Box Plot and Outliers

  • Quartiles

    • Divide dataset into four equal parts

    • Q1 (25th percentile), Q2 (50th percentile or median), Q3 (75th percentile)

    • Each quartile represents 25% of the data.

  • Interquartile Range (IQR)

    • Represents the range of the middle 50% of the data.

    • Calculated as:
      IQR = Q3 - Q1

    • Example: If Q1 = 28 and Q3 = 38, then
      IQR = 38 - 28 = 10

    • The IQR indicates the spread in the middle 50% of the data points.

  • Five Number Summary

    • Comprises: Minimum, Q1, Q2, Q3, Maximum.

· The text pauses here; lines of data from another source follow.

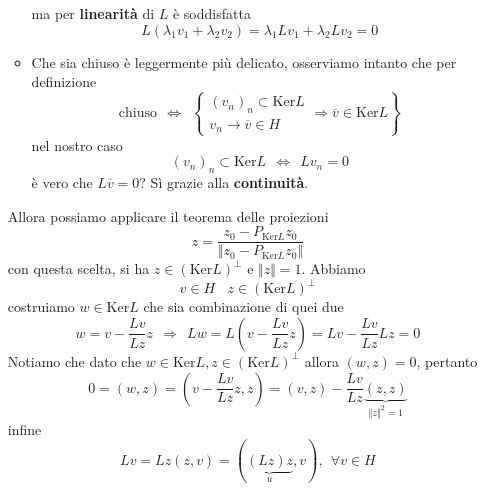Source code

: \begin{dimostrazione}
\begin{itemize}
\begin{itemize}
                        ma per \textbf{linearità} di $L$ è soddisfatta
                        \begin{equation*}
                            L(\lambda _{1} v_{1} +\lambda _{2} v_{2}) =\lambda _{1} Lv_{1} +\lambda _{2} Lv_{2} =0
                        \end{equation*}
                  \item Che sia chiuso è leggermente più delicato, osserviamo intanto che per definizione
                        \begin{equation*}
                            \text{chiuso} \ \ \Leftrightarrow \ \ \left\{
                            \begin{array}{ l }
                                (v_{n})_{n} \subset \mathrm{Ker} L \\
                                v_{n}\rightarrow \overline{v} \in H
                            \end{array} \Rightarrow \overline{v} \in \mathrm{Ker} L\right\}
                        \end{equation*}nel nostro caso
                        \begin{equation*}
                            (v_{n})_{n} \subset \mathrm{Ker} L\ \ \Leftrightarrow \ \ Lv_{n} =0
                        \end{equation*}è vero che $L\overline{v} =0$? Sì grazie alla \textbf{continuità}.
              \end{itemize}

              Allora possiamo applicare il teorema delle proiezioni
              \begin{equation*}
                  z=\frac{z_{0} -P_{\mathrm{Ker} L} z_{0}}{\Vert z_{0} -P_{\mathrm{Ker} L} z_{0}\Vert }
              \end{equation*}con questa scelta, si ha $\boxed{z\in (\mathrm{Ker} L)^{\perp }}$ e $\Vert z\Vert =1$. Abbiamo
              \begin{equation*}
                  v\in H\ \ \ \ z\in (\mathrm{Ker} L)^{\perp }
              \end{equation*}costruiamo $\boxed{w\in \mathrm{Ker} L}$ che sia combinazione di quei due
              \begin{equation*}
                  w=v-\frac{Lv}{Lz} z\ \ \Rightarrow \ \ Lw=L\left(v-\frac{Lv}{Lz} z\right) =Lv-\frac{Lv}{Lz} Lz=0
              \end{equation*}Notiamo che dato che $w\in \mathrm{Ker} L,z\in (\mathrm{Ker} L)^{\perp }$ allora $(w,z) =0$, pertanto
              \begin{equation*}
                  0=(w,z) =\left(v-\frac{Lv}{Lz} z,z\right) =(v,z) -\frac{Lv}{Lz}\underbrace{(z,z)}_{\Vert z\Vert ^{2} =1}
              \end{equation*}infine
              \begin{equation*}
                  Lv=Lz(z,v) =(\underbrace{(Lz) z}_{u},v),\ \ \forall v\in H
              \end{equation*}
    \end{itemize}


\end{dimostrazione}
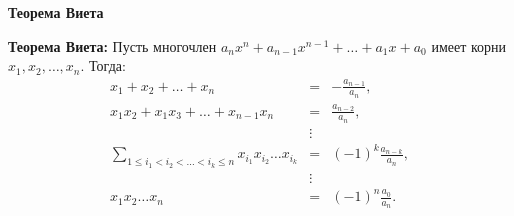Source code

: \documentclass{article}
\begin{document}
    \large

    \begin{center}
        \textbf{Теорема Виета}
    \end{center}

    \textbf{Теорема Виета:} Пусть многочлен $ a_{n}x^n + a_{n-1}x^{n-1} + \ldots + a_{1}x + a_0$ имеет корни $x_1, x_2, \ldots, x_n.$
    Тогда:
    \begin{eqnarray*}
        x_1 + x_2 + \ldots + x_n &=& -\frac{a_{n-1}}{a_n},\\
        x_{1}x_2 + x_{1}x_3 + \ldots + x_{n-1}x_n &=& \frac{a_{n-2}}{a_n}, \\
        &\vdots& \\
        \sum_{1\leq i_1 < i_2 < \ldots < i_k \leqslant n} x_{i_1}x_{i_2}\ldots x_{i_k} &=& (-1)^k\frac{a_{n-k}}{a_n}, \\
        &\vdots& \\
        x_{1}x_2\ldots x_n &=& (-1)^n\frac{a_0}{a_n}.
    \end{eqnarray*}
\end{document}
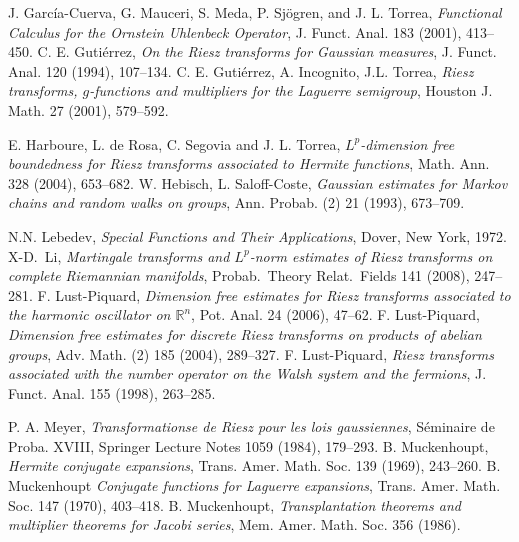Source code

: \documentclass[leqno,12pt]{amsart}
\theoremstyle{definition}
\theoremstyle{remark}
\begin{document}
\begin{thebibliography}{16}
 J. Garc\'ia-Cuerva, G. Mauceri, S. Meda, P. Sj\"{o}gren, and J. L. Torrea, \textit{Functional Calculus for the Ornstein Uhlenbeck Operator}, J. Funct. Anal. 183 (2001), 413--450.
C{.} E{.} Guti\'errez,
\emph{On the Riesz transforms for Gaussian measures},
J{.} Funct{.} Anal{.} 120 (1994), 107--134.
C{.} E{.} Guti\'errez, A{.} Incognito, J{.}L{.} Torrea,
\emph{Riesz transforms, $g$-functions and multipliers for the Laguerre semigroup},
Houston J{.} Math{.} 27 (2001), 579--592.

E{.} Harboure, L{.} de Rosa, C{.} Segovia and J{.} L{.} Torrea,
\emph{$L^p$-dimension free boundedness for Riesz transforms associated to Hermite functions},
Math{.} Ann{.} 328 (2004), 653--682.
 W. Hebisch, L. Saloff-Coste, \textit{Gaussian estimates for Markov chains and random walks on groups},
Ann. Probab. (2) 21 (1993), 673--709.

 N.N. Lebedev, {\it Special Functions and Their Applications}, Dover, New York, 1972.
 X-D.\ Li, \textit{Martingale transforms and $L^p$-norm estimates of Riesz
transforms on complete Riemannian manifolds}, Probab.\ Theory Relat.\ Fields 141 (2008), 247--281.
F{.} Lust-Piquard,
\emph{Dimension free estimates for Riesz transforms associated to the harmonic oscillator on $\mathbb R^n$},
Pot{.} Anal{.} 24 (2006), 47--62.
 F. Lust-Piquard, \textit{Dimension free estimates for discrete Riesz transforms on products of abelian groups}, Adv. Math. (2) 185 (2004), 289--327.
 F. Lust-Piquard, \textit{Riesz transforms associated with the number operator on the Walsh system and the
fermions}, J. Funct. Anal. 155 (1998), 263--285.

 P. A. Meyer, \textit{Transformationse de Riesz pour les lois gaussiennes}, S\'eminaire de Proba. XVIII, Springer Lecture Notes 1059 (1984), 179--293.
 B. Muckenhoupt, \textit{Hermite conjugate expansions}, Trans. Amer. Math. Soc. 139 (1969), 243--260.
 B. Muckenhoupt \textit{Conjugate functions for Laguerre expansions}, Trans. Amer. Math. Soc. 147 (1970), 403--418.
 B. Muckenhoupt, \textit{Transplantation theorems and multiplier theorems for Jacobi series}, Mem. Amer. Math. Soc. 356 (1986).


\end{thebibliography}
\end{document}
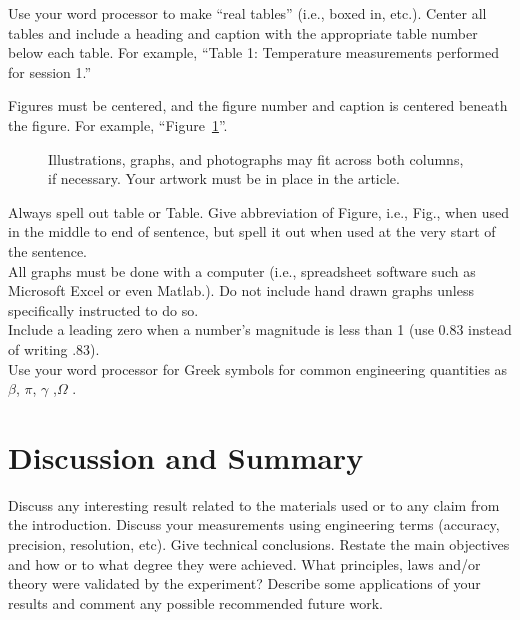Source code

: \documentclass[journal]{IEEEtran}
\begin{document}

Use your word processor to make “real tables” (i.e., boxed in, etc.). Center all tables and include a heading and caption with the appropriate table number below each table. For example, “Table 1: Temperature measurements performed for session 1.” 

Figures must be centered, and the figure number and caption is centered beneath the
figure. For example, “Figure~\ref{fig:ecg}”. 

\begin{figure}[H]%
\begin {center}
\caption{Illustrations, graphs, and photographs may fit across both columns, if necessary. Your artwork must be in place in the article.}
\label{fig:ecg}
\end {center}
\end{figure}

Always spell out table or Table. Give abbreviation of Figure, i.e., Fig., when used in
the middle to end of sentence, but spell it out when used at the very start of the
sentence. \\


All graphs must be done with a computer (i.e., spreadsheet software such as
Microsoft Excel or even Matlab.). Do not include hand drawn graphs unless
specifically instructed to do so.  \\
Include a leading zero when a number’s magnitude is less than 1 (use 0.83 instead of
writing .83). \\
Use your word processor for Greek symbols for common engineering quantities as $\beta$, $\pi$, $\gamma$ ,$\Omega$ . 

\section{Discussion and Summary}
Discuss any interesting result related to the materials used or to any claim from the introduction. Discuss your measurements using engineering terms (accuracy, precision, resolution, etc).  Give technical conclusions. Restate the main objectives and how or to what degree they were achieved. What principles, laws and/or theory
were validated by the experiment? Describe some applications of your results and comment any possible recommended future work.



\end{document}
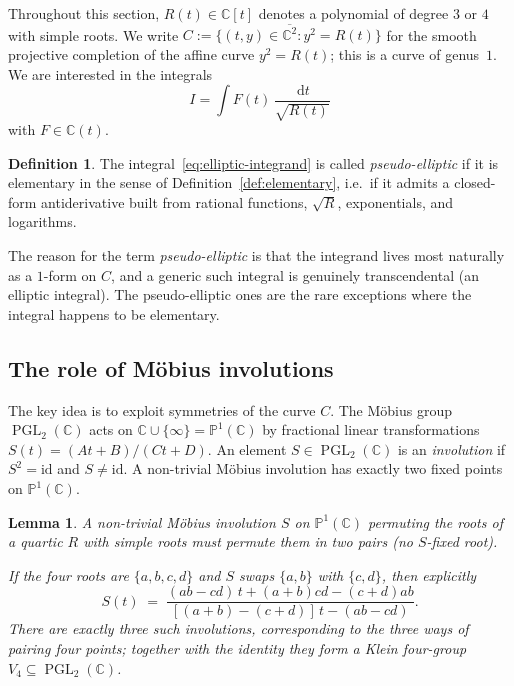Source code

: \documentclass[11pt,a4paper]{article}
\theoremstyle{plain}
\newtheorem{lemma}[theorem]{Lemma}
\theoremstyle{definition}
\newtheorem{definition}[theorem]{Definition}
\theoremstyle{remark}
\newcommand{\C}{\mathbb{C}}
\newcommand{\PGL}{\operatorname{PGL}}
\renewcommand{\d}{\,\mathrm{d}}
\begin{document}
Throughout this section, $R(t)\in\C[t]$ denotes a polynomial of degree $3$ or $4$ with simple roots. We write $C := \{(t,y)\in\overline{\C^2} : y^2 = R(t)\}$ for the smooth projective completion of the affine curve $y^2=R(t)$; this is a curve of genus~$1$. We are interested in the integrals
\begin{equation}\label{eq:elliptic-integrand}
  I = \int F(t)\,\frac{\d t}{\sqrt{R(t)}}
\end{equation}
with $F\in\C(t)$.

\begin{definition}\label{def:pseudo-elliptic}
The integral~\eqref{eq:elliptic-integrand} is called \emph{pseudo-elliptic} if it is elementary in the sense of Definition~\ref{def:elementary}, i.e.\ if it admits a closed-form antiderivative built from rational functions, $\sqrt{R}$, exponentials, and logarithms.
\end{definition}

The reason for the term \emph{pseudo-elliptic} is that the integrand lives most naturally as a $1$-form on $C$, and a generic such integral is genuinely transcendental (an elliptic integral). The pseudo-elliptic ones are the rare exceptions where the integral happens to be elementary.

\subsection{The role of M\"obius involutions}

The key idea is to exploit symmetries of the curve $C$. The M\"obius group $\PGL_2(\C)$ acts on $\C\cup\{\infty\}=\mathbb{P}^1(\C)$ by fractional linear transformations $S(t) = (At+B)/(Ct+D)$. An element $S \in \PGL_2(\C)$ is an \emph{involution} if $S^2 = \mathrm{id}$ and $S\neq \mathrm{id}$. A non-trivial M\"obius involution has exactly two fixed points on $\mathbb{P}^1(\C)$.

\begin{lemma}\label{lem:involutions-pairs}
A non-trivial M\"obius involution $S$ on $\mathbb{P}^1(\C)$ permuting the roots of a quartic $R$ with simple roots must permute them in two pairs (no $S$-fixed root).

If the four roots are $\{a,b,c,d\}$ and $S$ swaps $\{a,b\}$ with $\{c,d\}$, then explicitly
\begin{equation}\label{eq:involution-formula}
  S(t) \;=\; \frac{(ab-cd)\,t + (a+b)cd - (c+d)ab}{[(a+b)-(c+d)]\,t - (ab-cd)}.
\end{equation}
There are exactly three such involutions, corresponding to the three ways of pairing four points; together with the identity they form a Klein four-group $V_4 \subseteq \PGL_2(\C)$.
\end{lemma}
\end{document}
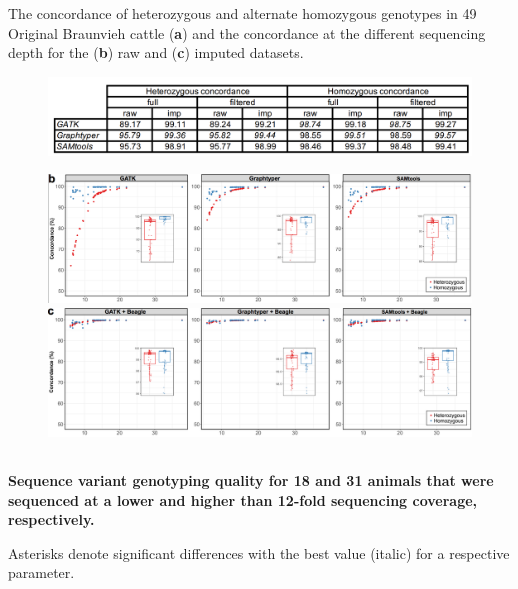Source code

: \documentclass[../main.tex]{subfiles}
\begin{document}
\begin{flushleft}
\begin{landscape}
The concordance of heterozygous and alternate homozygous genotypes in 49 Original Braunvieh cattle (\textbf{a}) and the concordance at the different sequencing depth for the (\textbf{b}) raw and (\textbf{c}) imputed datasets.

\bigskip
\bigskip
\bigskip

    
    \begin{figure}[!htb]
        \centering
        \includegraphics[width=1.4\textwidth]{paper1/supplement/sp31.png}
    \end{figure} 

    \begin{figure}[!htb]
        \centering
        \includegraphics[width=1.5\textwidth]{paper1/supplement/sp32.png}
        \includegraphics[width=1.5\textwidth]{paper1/supplement/sp33.png}
    \end{figure}

\newpage


\subsection{}
\label{supp_mat:24}
\textbf{\large{Sequence variant genotyping quality for 18 and 31 animals that were sequenced at a lower and higher than 12-fold sequencing coverage, respectively.}}

Asterisks denote significant differences with the best value (italic) for a respective parameter.


\end{landscape}
\end{flushleft}
\end{document}
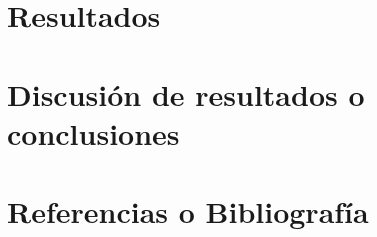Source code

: \documentclass[a4paper, 10pt]{article}
\begin{document}
\clearpage

\section{Resultados}



\clearpage

\section{Discusión de resultados o conclusiones}



\clearpage

\section{Referencias o Bibliografía}



\clearpage
\end{document}
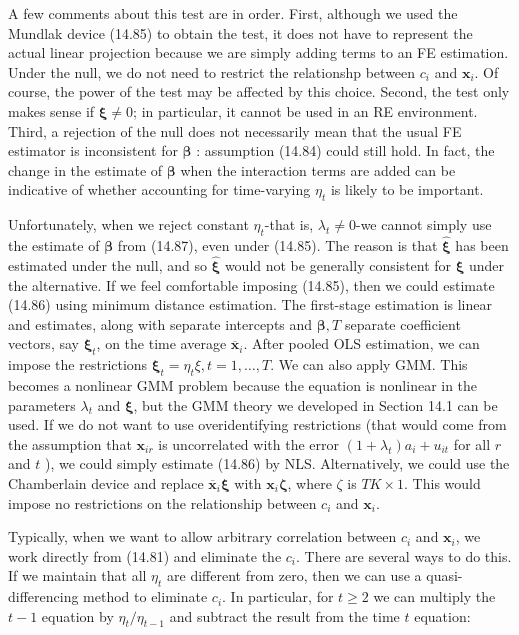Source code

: \documentclass[10pt]{article}
\begin{document}
A few comments about this test are in order. First, although we used the Mundlak device (14.85) to obtain the test, it does not have to represent the actual linear projection because we are simply adding terms to an FE estimation. Under the null, we do not need to restrict the relationshp between $c_{i}$ and $\mathbf{x}_{i}$. Of course, the power of the test may be affected by this choice. Second, the test only makes sense if $\boldsymbol{\xi} \neq 0$; in particular, it cannot be used in an RE environment. Third, a rejection of the null does not necessarily mean that the usual FE estimator is inconsistent for $\boldsymbol{\beta}$ : assumption (14.84) could still hold. In fact, the change in the estimate of $\boldsymbol{\beta}$ when the interaction terms are added can be indicative of whether accounting for time-varying $\eta_{t}$ is likely to be important.

Unfortunately, when we reject constant $\eta_{t}$-that is, $\lambda_{t} \neq 0$-we cannot simply use the estimate of $\boldsymbol{\beta}$ from (14.87), even under (14.85). The reason is that $\hat{\boldsymbol{\xi}}$ has been estimated under the null, and so $\hat{\boldsymbol{\xi}}$ would not be generally consistent for $\boldsymbol{\xi}$ under the alternative. If we feel comfortable imposing (14.85), then we could estimate (14.86) using minimum distance estimation. The first-stage estimation is linear and estimates, along with separate intercepts and $\boldsymbol{\beta}, T$ separate coefficient vectors, say $\boldsymbol{\xi}_{t}$, on the time average $\overline{\mathbf{x}}_{i}$. After pooled OLS estimation, we can impose the restrictions $\boldsymbol{\xi}_{t}= \eta_{t} \xi, t=1, \ldots, T$. We can also apply GMM. This becomes a nonlinear GMM problem because the equation is nonlinear in the parameters $\lambda_{t}$ and $\boldsymbol{\xi}$, but the GMM theory we developed in Section 14.1 can be used. If we do not want to use overidentifying restrictions (that would come from the assumption that $\mathbf{x}_{i r}$ is uncorrelated with the error $\left(1+\lambda_{t}\right) a_{i}+u_{i t}$ for all $r$ and $t$ ), we could simply estimate (14.86) by NLS. Alternatively, we could use the Chamberlain device and replace $\overline{\mathbf{x}}_{i} \boldsymbol{\xi}$ with $\mathbf{x}_{i} \boldsymbol{\zeta}$, where $\zeta$ is $T K \times 1$. This would impose no restrictions on the relationship between $c_{i}$ and $\mathbf{x}_{i}$.

Typically, when we want to allow arbitrary correlation between $c_{i}$ and $\mathbf{x}_{i}$, we work directly from (14.81) and eliminate the $c_{i}$. There are several ways to do this. If we maintain that all $\eta_{t}$ are different from zero, then we can use a quasi-differencing method to eliminate $c_{i}$. In particular, for $t \geq 2$ we can multiply the $t-1$ equation by $\eta_{t} / \eta_{t-1}$ and subtract the result from the time $t$ equation:
\end{document}
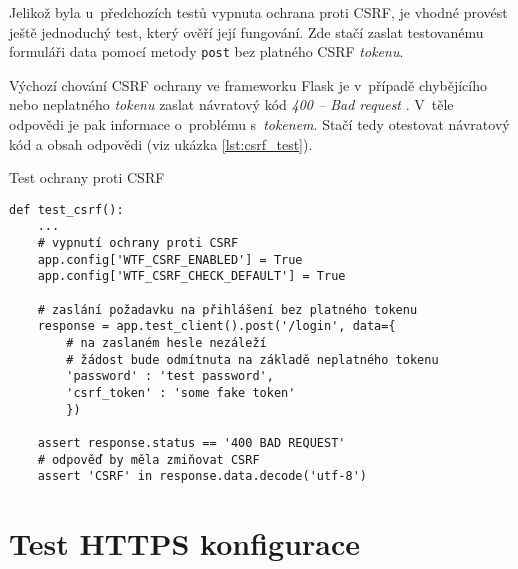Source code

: Jelikož byla u~předchozích testů vypnuta ochrana proti CSRF, je vhodné provést ještě jednoduchý test, který ověří její fungování. Zde stačí zaslat testovanému formuláři data pomocí metody \texttt{post} bez platného CSRF \textit{tokenu}.

Výchozí chování CSRF ochrany ve frameworku Flask je v~případě chybějícího nebo neplatného \textit{tokenu} zaslat návratový kód \textit{400 -- Bad request} \cite{flask_wtf}. V~těle odpovědi je pak informace o~problému s~\textit{tokenem}. Stačí tedy otestovat návratový kód a obsah odpovědi (viz ukázka \ref{lst:csrf_test}).

\begin{listing}[htbp]
\caption{\label{lst:csrf_test} Test ochrany proti CSRF}
\begin{verbatim}
def test_csrf():
    ...
    # vypnutí ochrany proti CSRF
    app.config['WTF_CSRF_ENABLED'] = True
    app.config['WTF_CSRF_CHECK_DEFAULT'] = True

    # zaslání požadavku na přihlášení bez platného tokenu
    response = app.test_client().post('/login', data={
        # na zaslaném hesle nezáleží
        # žádost bude odmítnuta na základě neplatného tokenu
        'password' : 'test password',
        'csrf_token' : 'some fake token'
        })

    assert response.status == '400 BAD REQUEST'
    # odpověď by měla zmiňovat CSRF
    assert 'CSRF' in response.data.decode('utf-8')
\end{verbatim}
\end{listing}


\section{Test HTTPS konfigurace}


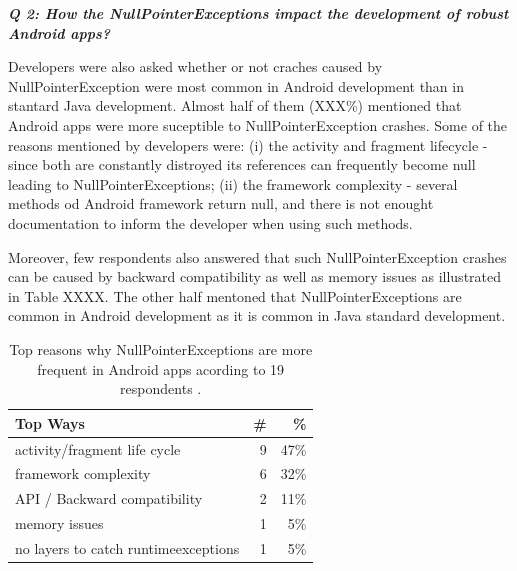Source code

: \bigskip


\noindent\emph{\textbf{Q 2: How the NullPointerExceptions impact the development of robust Android apps?}}

\bigskip 

Developers were also asked whether or not craches caused by NullPointerException were most common in Android development than in stantard Java development.  Almost half of them (XXX\%) mentioned that Android apps were more suceptible to NullPointerException crashes. Some of the reasons mentioned by developers were: (i) the activity and fragment lifecycle - since both are constantly distroyed its references can frequently become null leading to NullPointerExceptions; (ii) the framework complexity - several methods od Android framework return null, and there is not enought documentation to inform the developer when using such methods. 




Moreover, few respondents also answered that such NullPointerException crashes can be caused by backward compatibility as well as memory issues as illustrated in Table XXXX. The other half mentoned that NullPointerExceptions are  common in Android development as it is common in Java standard development.		
	



\begin{table}
\scriptsize
\centering
\begin{tabular}{lrr}
\hline
\bfseries{Top Ways} & \bfseries{\#} & \bfseries{\%} \\
\hline
activity/fragment life cycle  &	9 &	47\% \\
framework complexity	& 6 &	32\% \\
API / Backward compatibility	& 2 &	11\% \\
memory issues & 	1 &	5\% \\
no layers to catch runtimeexceptions	& 1 &	5\% \\
\hline
\end{tabular}
\caption{Top reasons why NullPointerExceptions are more frequent in Android apps acording to 19 respondents . }
\label{tab:handlingruntime}
\end{table}

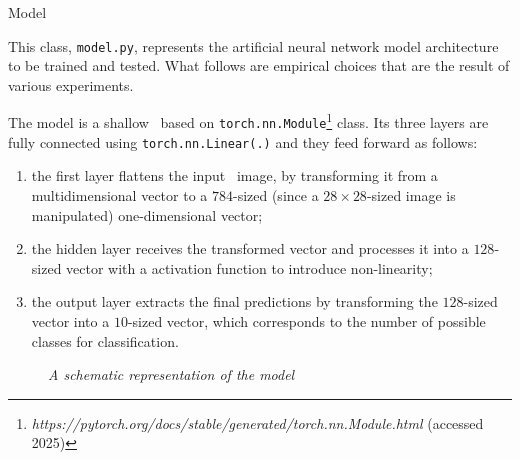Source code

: \begin{section}{Model}
    \par This class, \texttt{model.py}, represents the artificial neural network model architecture to be trained and tested. What follows are empirical choices that are the result of various experiments.\\
    \par The model is a shallow~ based on \texttt{torch.nn.Module}\footnote{\textit{https://pytorch.org/docs/stable/generated/torch.nn.Module.html} (accessed 2025)} class. Its three layers are fully connected using \texttt{torch.nn.Linear(.)} and they feed forward as follows:
    \begin{enumerate}
        \item the first layer flattens the input~ image, by transforming it from a multidimensional vector to a $784$-sized (since a $28 \times 28$-sized image is manipulated) one-dimensional vector;
        \item the hidden layer receives the transformed vector and processes it into a $128$-sized vector with a  activation function to introduce non-linearity;
        \item the output layer extracts the final predictions by transforming the $128$-sized vector into a $10$-sized vector, which corresponds to the number of possible classes for classification.
    \end{enumerate}
    \vspace{1cm}
    \begin{figure}[h]
        \centering
        
        \caption[A schematic representation of the model.]{\emph{A schematic representation of the model}\footnotemark}
        \label{fig:model}
    \end{figure}

\end{section}
\clearpage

    • Provides a quick summary of the data's spread and center.

  • Box Plot Construction

    • Draw a box from Q1 to Q3, with a line at Q2 (median).

    • Extend lines (whiskers) to the minimum and maximum values (without outliers).

    • If outliers exist, whiskers only extend to the adjacent values within fences.

  • Outlier Identification

    • Use fences to identify outliers:

    • Lower Fence:
      Q1 - 1.5 * IQR

    • Upper Fence:
      Q3 + 1.5 * IQR

    • Data points outside these fences are considered outliers.

  • Example Application

    • For car speeds, if Q1 = 28 and Q3 = 38, IQR = 10:

    • Lower Fence = 28 - 15 = 13

    • Upper Fence = 38 + 15 = 53

    • Hence, any speed < 13 or > 53 is an outlier.

  • Impact of Outliers on Box Plots

    • If no outliers: whiskers extend to min & max values.

    • If outliers exist: whiskers stop at the closest non-outlier value (adjacent value).

  • Histograms and Box Plots

    • Box plots provide compact representation of data (similar to histograms).

    • Useful to visualize data skewness and compare distributions.

    • Skewed distributions can be identified using box plots:

    • Right skew (long tail on the right)

    • Left skew (long tail on the left)

  • Comparing Two Datasets

    • Box plots are preferable for side-by-side comparisons of two groups.

    • Ensure the same numerical axis to compare effectively.